PROBLEM TO WORK ON:
Copy nothing past the line containing "6. Finally, press". Transcribe every line of the listing below up to and including it, from the first, except pictures.

======== EXTRACTED MATERIAL

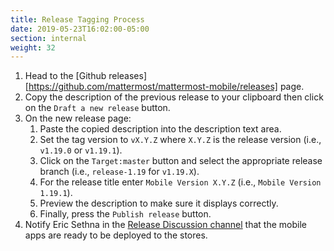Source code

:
 ```yaml
---
title: Release Tagging Process
date: 2019-05-23T16:02:00-05:00
section: internal
weight: 32
---
```


1. Head to the [Github releases][https://github.com/mattermost/mattermost-mobile/releases] page.
2. Copy the description of the previous release to your clipboard then click on the `Draft a new release` button.
3. On the new release page:
    1. Paste the copied description into the description text area.
    2. Set the tag version to `vX.Y.Z` where `X.Y.Z` is the release version (i.e., `v1.19.0` or `v1.19.1`).
    3. Click on the `Target:master` button and select the appropriate release branch (i.e., `release-1.19` for `v1.19.X`).
    4. For the release title enter `Mobile Version X.Y.Z` (i.e., `Mobile Version 1.19.1`).
    5. Preview the description to make sure it displays correctly.
    6. Finally, press the `Publish release` button.
4. Notify Eric Sethna in the [Release Discussion channel](https://community.mattermost.com/core/channels/release-discussion) that the mobile apps are ready to be deployed to the stores.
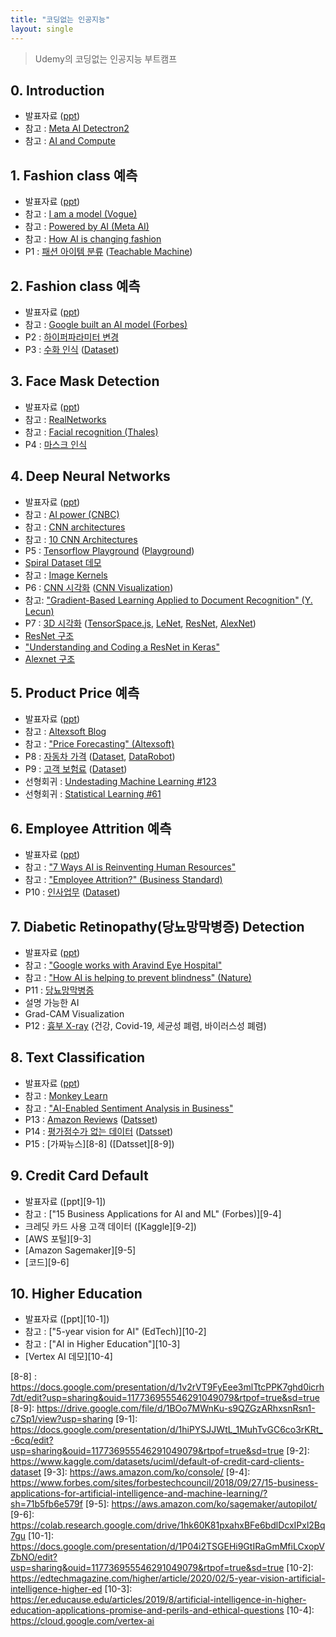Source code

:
 ```yaml
---
title: "코딩없는 인공지능"
layout: single
---
```


> Udemy의 코딩없는 인공지능 부트캠프

## 0. Introduction
* 발표자료 ([ppt][0-1])
* 참고 : [Meta AI Detectron2][0-3]
* 참고 : [AI and Compute][0-4]

## 1. Fashion class 예측
* 발표자료 ([ppt][1-1])
* 참고 : [I am a model (Vogue)][1-2]
* 참고 : [Powered by AI (Meta AI)][1-3]
* 참고 : [How AI is changing fashion][1-4]
* P1 : [패션 아이템 분류][1-5] ([Teachable Machine][1-6])

## 2. Fashion class 예측
* 발표자료 ([ppt][2-1])
* 참고 : [Google built an AI model (Forbes)][2-2]
* P2 : [하이퍼파라미터 변경][2-3]
* P3 : [수화 인식][2-4] ([Dataset][2-5])

## 3. Face Mask Detection
* 발표자료 ([ppt][3-1])
* 참고 : [RealNetworks][3-2]
* 참고 : [Facial recognition (Thales)][3-3]
* P4 : [마스크 인식][3-4]

## 4. Deep Neural Networks
* 발표자료 ([ppt][4-1])
* 참고 : [AI power (CNBC)][4-2]
* 참고 : [CNN architectures][4-3]
* 참고 : [10 CNN Architectures][4-4]
* P5 : [Tensorflow Playground][4-5] ([Playground][4-51])
* [Spiral Dataset 데모][4-6]
* 참고 : [Image Kernels][4-7]
* P6 : [CNN 시각화][4-8] ([CNN Visualization][4-80])
* 참고: ["Gradient-Based Learning Applied to Document Recognition" (Y. Lecun)][4-9]
* P7 : [3D 시각화][4-10] ([TensorSpace.js][4-101], [LeNet][4-102], [ResNet][4-103], [AlexNet][4-104])
* [ResNet 구조][4-11]
* ["Understanding and Coding a ResNet in Keras"][4-12]
* [Alexnet 구조][4-13]

## 5. Product Price 예측
* 발표자료 ([ppt][5-1])
* 참고 : [Altexsoft Blog][5-2]
* 참고 : ["Price Forecasting" (Altexsoft)][5-3]
* P8 : [자동차 가격][5-4] ([Dataset][5-41], [DataRobot][5-42])
* P9 : [고객 보험료][5-5] ([Dataset][5-6])
* 선형회귀 : [Undestading Machine Learning #123][5-7]
* 선형회귀 : [Statistical Learning #61][5-8]

## 6. Employee Attrition 예측
* 발표자료 ([ppt][6-1])
* 참고 : ["7 Ways AI is Reinventing Human Resources"][6-2]
* 참고 : ["Employee Attrition?" (Business Standard)][6-3]
* P10 : [인사업무][6-4] ([Dataset][6-5])

## 7. Diabetic Retinopathy(당뇨망막병증) Detection
* 발표자료 ([ppt][7-1])
* 참고 : ["Google works with Aravind Eye Hospital"][7-2]
* 참고 : ["How AI is helping to prevent blindness" (Nature)][7-3]
* P11 : [당뇨망막병증][7-4]
* 설명 가능한 AI
* Grad-CAM Visualization
* P12 : [흉부 X-ray][7-5] (건강, Covid-19, 세균성 폐렴, 바이러스성 폐렴)

## 8. Text Classification
* 발표자료 ([ppt][8-1])
* 참고 : [Monkey Learn][8-2]
* 참고 : ["AI-Enabled Sentiment Analysis in Business"][8-3]
* P13 : [Amazon Reviews][8-4] ([Datsset][8-5])
* P14 : [평가점수가 없는 데이터][8-6] ([Datsset][8-7])
* P15 : [가짜뉴스][8-8] ([Datsset][8-9])

## 9. Credit Card Default
* 발표자료 ([ppt][9-1])
* 참고 : ["15 Business Applications for AI and ML" (Forbes)][9-4]
* 크레딧 카드 사용 고객 데이터 ([Kaggle][9-2])
* [AWS 포털][9-3]
* [Amazon Sagemaker][9-5]
* [코드][9-6]

## 10. Higher Education
* 발표자료 ([ppt][10-1])
* 참고 : ["5-year vision for AI" (EdTech)][10-2]
* 참고 : ["AI in Higher Education"][10-3]
* [Vertex AI 데모][10-4]

[0-1]: https://docs.google.com/presentation/d/1nyCIq0Piq1pYI_OjfeSydP2TnCLNHB9m/edit?usp=sharing&ouid=117736955546291049079&rtpof=true&sd=true
[0-3]: https://ai.facebook.com/tools/detectron2/
[0-4]: https://openai.com/blog/ai-and-compute/
[1-1]: https://docs.google.com/presentation/d/1o2yUySyMr9ZNTk30cy0Gveic_03vh6tg/edit?usp=sharing&ouid=117736955546291049079&rtpof=true&sd=true
[1-2]: https://www.vogue.com/article/sinead-bovell-model-artificial-intelligence
[1-3]: https://ai.facebook.com/blog/powered-by-ai-advancing-product-understanding-and-building-new-shopping-experiences/
[1-4]: https://medium.com/vsinghbisen/how-ai-is-changing-fashion-impact-on-the-industry-with-use-cases-76f20fc5d93f
[1-5]: https://docs.google.com/presentation/d/1u6EUxE8hGNJQte-kyvwnoq4m6DzAl89O/edit?usp=sharing&ouid=117736955546291049079&rtpof=true&sd=true
[1-6]: https://teachablemachine.withgoogle.com/
[2-1]: https://docs.google.com/presentation/d/1Ov__XSkbZvNgY2JisDoqHkPC45lI6UQj/edit?usp=sharing&ouid=117736955546291049079&rtpof=true&sd=true
[2-2]: https://www.forbes.com/sites/nishatalagala/2021/07/08/google-built-a-trillion-parameter-ai-model-7-things-you-should-know/?sh=2a8399fa7974
[2-3]: https://docs.google.com/presentation/d/1u9dd7slt1wd_wlbRJ5C8hBHffECTLal7/edit?usp=sharing&ouid=117736955546291049079&rtpof=true&sd=true
[2-4]: https://docs.google.com/presentation/d/1u72bsr13x953ZK0lCv8o_tuYAJzuHJzg/edit?usp=sharing&ouid=117736955546291049079&rtpof=true&sd=true
[2-5]: https://www.kaggle.com/datasets/ahmedkhanak1995/sign-language-gesture-images-dataset
[3-1]: https://docs.google.com/presentation/d/1B2AaGIn7q2C6b2CvplU5MIbW-9A9m_9p/edit?usp=sharing&ouid=117736955546291049079&rtpof=true&sd=true
[3-2]: https://www.geekwire.com/2021/realnetworks-releases-first-hardware-product-kiosk-checks-proper-facemask-usage/
[3-3]: https://www.thalesgroup.com/en/markets/digital-identity-and-security/government/biometrics/facial-recognition
[3-4]: https://docs.google.com/presentation/d/1uA3EKuUrFIj7VfCkpA4cxf7ZH-ybLu4K/edit?usp=sharing&ouid=117736955546291049079&rtpof=true&sd=true
[4-1]: https://docs.google.com/presentation/d/1B0N49ZdpxrBn1Xo2hx6xIBm0Ag6Lborn/edit?usp=sharing&ouid=117736955546291049079&rtpof=true&sd=true
[4-2]: https://www.cnbc.com/2018/04/06/elon-musk-warns-ai-could-create-immortal-dictator-in-documentary.html
[4-3]: https://medium.com/analytics-vidhya/cnns-architectures-lenet-alexnet-vgg-googlenet-resnet-and-more-666091488df5
[4-4]: https://towardsdatascience.com/illustrated-10-cnn-architectures-95d78ace614d
[4-5]: https://docs.google.com/presentation/d/1uL_SAiFy-C1sLNfdw4LBcLTnhLVH5Nl7/edit?usp=sharing&ouid=117736955546291049079&rtpof=true&sd=true
[4-51]: https://playground.tensorflow.org/
[4-6]: https://developers.google.com/machine-learning/crash-course/DPE/tp-ss-neural-net-intro-spiral
[4-7]: https://setosa.io/ev/image-kernels/
[4-8]: https://docs.google.com/presentation/d/1uU3isZiIWTECmMHTqfGhrjLudpwYxSSJ/edit?usp=sharing&ouid=117736955546291049079&rtpof=true&sd=true
[4-80]: https://adamharley.com/nn_vis/
[4-9]: http://yann.lecun.com/exdb/publis/pdf/lecun-01a.pdf
[4-10]: https://docs.google.com/presentation/d/1uUL4bvXo5xD_qyU_-DiKHM2haymcf7Oo/edit?usp=sharing&ouid=117736955546291049079&rtpof=true&sd=true
[4-101]: https://tensorspace.org/index.html
[4-102]: https://tensorspace.org/html/playground/lenet.html
[4-103]: https://tensorspace.org/html/playground/resnet50.html
[4-104]: https://tensorspace.org/html/playground/alexnet.html
[4-11]: https://www.researchgate.net/figure/The-structure-of-the-used-residual-neural-network-Shortcuts-for-residual-blocks-12-are_fig2_332927869
[4-12]: https://towardsdatascience.com/understanding-and-coding-a-resnet-in-keras-446d7ff84d33
[4-13]: https://www.researchgate.net/figure/AlexNet-architecture-Includes-5-convolutional-layers-and-3-fullyconnected-layers_fig3_322592079
[5-1]: https://docs.google.com/presentation/d/1B-uCnUIr5NRhIn0pjgLqjRy5qjgBBYHC/edit?usp=sharing&ouid=117736955546291049079&rtpof=true&sd=true
[5-2]: https://www.altexsoft.com/blog/datascience/data-science-and-ai-in-the-travel-industry-9-real-life-use-cases/
[5-3]: https://www.altexsoft.com/blog/business/price-forecasting-machine-learning-based-approaches-applied-to-electricity-flights-hotels-real-estate-and-stock-pricing/
[5-4]: https://docs.google.com/presentation/d/1uXpTgBry_ZtDvd26RLDQJg2ypIzfN4J1/edit?usp=sharing&ouid=117736955546291049079&rtpof=true&sd=true
[5-41]: https://drive.google.com/file/d/1BNm3llFxQCiYexx_W1kWceeAasbJVwYB/view?usp=sharing
[5-42]: https://www.datarobot.com/
[5-5]: https://docs.google.com/presentation/d/1uif00CtyhuydbuzI2FirJ1362wbhSLS4/edit?usp=sharing&ouid=117736955546291049079&rtpof=true&sd=true
[5-6]: https://drive.google.com/file/d/1BO6VBRahc_ndxdg2faE7r3Va3pxXtG6-/view?usp=sharing
[5-7]: https://www.cs.huji.ac.il/~shais/UnderstandingMachineLearning/understanding-machine-learning-theory-algorithms.pdf
[5-8]: https://www.statlearning.com/
[6-1]: https://docs.google.com/presentation/d/1BNcn9pCTrXIVuc4l7wsgNdo8jfCcipsN/edit?usp=sharing&ouid=117736955546291049079&rtpof=true&sd=true
[6-2]: https://www.cmswire.com/digital-workplace/7-ways-artificial-intelligence-is-reinventing-human-resources/
[6-3]: https://www.business-standard.com/article/jobs/employee-attrition-how-ai-is-transforming-human-resource-practices-118062701396_1.html
[6-4]: https://docs.google.com/presentation/d/1ujGsQ5ZjPTcqBAXpIrdZoVi_h7oHpt-3/edit?usp=sharing&ouid=117736955546291049079&rtpof=true&sd=true
[6-5]: https://drive.google.com/file/d/1BKclT0SdmMIKs3tz_WszVXf_7OkdV-va/view?usp=sharing
[7-1]: https://docs.google.com/presentation/d/1BDYiPWYBOJg88FJIS77AgknkTTS7bYEX/edit?usp=sharing&ouid=117736955546291049079&rtpof=true&sd=true
[7-2]: https://venturebeat.com/ai/google-works-with-aravind-eye-hospital-to-deploy-ai-that-can-detect-eye-disease/
[7-3]: https://www.nature.com/articles/d41586-019-01111-y
[7-4]: https://docs.google.com/presentation/d/1urU1515hp2LEytrzi89oE5M1St97T27c/edit?usp=sharing&ouid=117736955546291049079&rtpof=true&sd=true
[7-5]: https://docs.google.com/presentation/d/1uyXJvuADnlNkIoMHhJB8Co-ZIjPidLVy/edit?usp=sharing&ouid=117736955546291049079&rtpof=true&sd=true
[8-1]: https://docs.google.com/presentation/d/1BPKjzs2zWDr7V2phXfn-eF6p57iKgFtN/edit?usp=sharing&ouid=117736955546291049079&rtpof=true&sd=true
[8-2]: https://monkeylearn.com/
[8-3]: https://monkeylearn.com/blog/ai-sentiment-analysis/
[8-4]: https://docs.google.com/presentation/d/1v2SGdNR7cJmyujHKjYMrwKfEQ8xD93Th/edit?usp=sharing&ouid=117736955546291049079&rtpof=true&sd=true
[8-5]: https://drive.google.com/file/d/1BQP3rcYJvSgibeoA4KTR91ZBOpyHQLbU/view?usp=sharing
[8-6]: https://docs.google.com/presentation/d/1v5OtoTWIE0MIJwEJenNkc-SpEscxOKL7/edit?usp=sharing&ouid=117736955546291049079&rtpof=true&sd=true
[8-7]: https://drive.google.com/file/d/1BX3FxGiYkhKSjKmlYtqZJkhc3-AKwLtX/view?usp=sharing
[8-8] : https://docs.google.com/presentation/d/1v2rVT9FyEee3mlTtcPPK7ghd0icrh7dt/edit?usp=sharing&ouid=117736955546291049079&rtpof=true&sd=true
[8-9]: https://drive.google.com/file/d/1BOo7MWnKu-s9QZGzARhxsnRsn1-c7Sp1/view?usp=sharing
[9-1]: https://docs.google.com/presentation/d/1hiPYSJJWtL_1MuhTvGC6co3rKRt_-6cq/edit?usp=sharing&ouid=117736955546291049079&rtpof=true&sd=true
[9-2]: https://www.kaggle.com/datasets/uciml/default-of-credit-card-clients-dataset
[9-3]: https://aws.amazon.com/ko/console/
[9-4]: https://www.forbes.com/sites/forbestechcouncil/2018/09/27/15-business-applications-for-artificial-intelligence-and-machine-learning/?sh=71b5fb6e579f
[9-5]: https://aws.amazon.com/ko/sagemaker/autopilot/
[9-6]: https://colab.research.google.com/drive/1hk60K81pxahxBFe6bdlDcxIPxl2Bq7gu
[10-1]: https://docs.google.com/presentation/d/1P04i2TSGEHi9GtIRaGmMfiLCxopVZbNO/edit?usp=sharing&ouid=117736955546291049079&rtpof=true&sd=true
[10-2]: https://edtechmagazine.com/higher/article/2020/02/5-year-vision-artificial-intelligence-higher-ed
[10-3]: https://er.educause.edu/articles/2019/8/artificial-intelligence-in-higher-education-applications-promise-and-perils-and-ethical-questions
[10-4]: https://cloud.google.com/vertex-ai
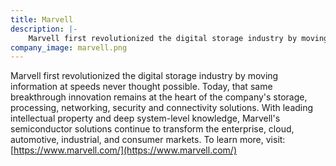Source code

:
 ```yaml
---
title: Marvell
description: |-
    Marvell first revolutionized the digital storage industry by moving information at speeds never thought possible.
company_image: marvell.png
---
```

Marvell first revolutionized the digital storage industry by moving information at speeds never thought possible. Today, that same breakthrough innovation remains at the heart of the company's storage, processing, networking, security and connectivity solutions. With leading intellectual property and deep system-level knowledge, Marvell's semiconductor solutions continue to transform the enterprise, cloud, automotive, industrial, and consumer markets. To learn more, visit: [https://www.marvell.com/](https://www.marvell.com/)


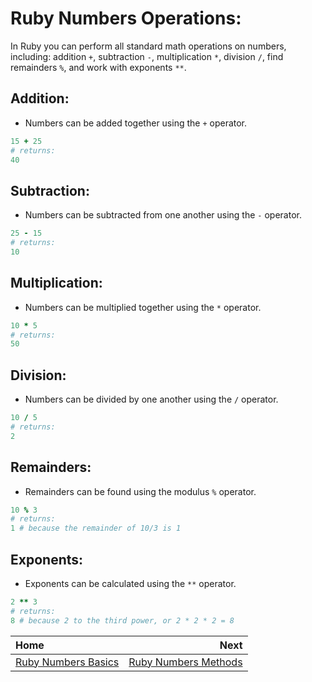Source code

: # Ruby Numbers Operations:

In Ruby you can perform all standard math operations on numbers, including: addition `+`, subtraction `-`, multiplication `*`, division `/`, find remainders `%`, and work with exponents `**`.

## Addition:

- Numbers can be added together using the `+` operator.

```ruby
15 + 25
# returns:
40
```

## Subtraction:

- Numbers can be subtracted from one another using the `-` operator.

```ruby
25 - 15
# returns:
10
```

## Multiplication:

- Numbers can be multiplied together using the `*` operator.

```ruby
10 * 5
# returns:
50
```

## Division:

- Numbers can be divided by one another using the `/` operator.

```ruby
10 / 5
# returns:
2
```

## Remainders:

- Remainders can be found using the modulus `%` operator.

```ruby
10 % 3
# returns:
1 # because the remainder of 10/3 is 1
```

## Exponents:

- Exponents can be calculated using the `**` operator.

```ruby
2 ** 3
# returns:
8 # because 2 to the third power, or 2 * 2 * 2 = 8
```

| Home | Next |
| :---          |          ---: |
| [Ruby Numbers Basics](Ruby-Numbers) | [Ruby Numbers Methods](Ruby-Numbers-Methods)    |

================

SOLUTION:
Source code

:
 ```yaml
---
title: Release Tagging Process
date: 2019-05-23T16:02:00-05:00
section: internal
weight: 32
---
```


1. Head to the [Github releases][https://github.com/mattermost/mattermost-mobile/releases] page.
2. Copy the description of the previous release to your clipboard then click on the `Draft a new release` button.
3. On the new release page:
    1. Paste the copied description into the description text area.
    2. Set the tag version to `vX.Y.Z` where `X.Y.Z` is the release version (i.e., `v1.19.0` or `v1.19.1`).
    3. Click on the `Target:master` button and select the appropriate release branch (i.e., `release-1.19` for `v1.19.X`).
    4. For the release title enter `Mobile Version X.Y.Z` (i.e., `Mobile Version 1.19.1`).
    5. Preview the description to make sure it displays correctly.
    6. Finally, press the `Publish release` button.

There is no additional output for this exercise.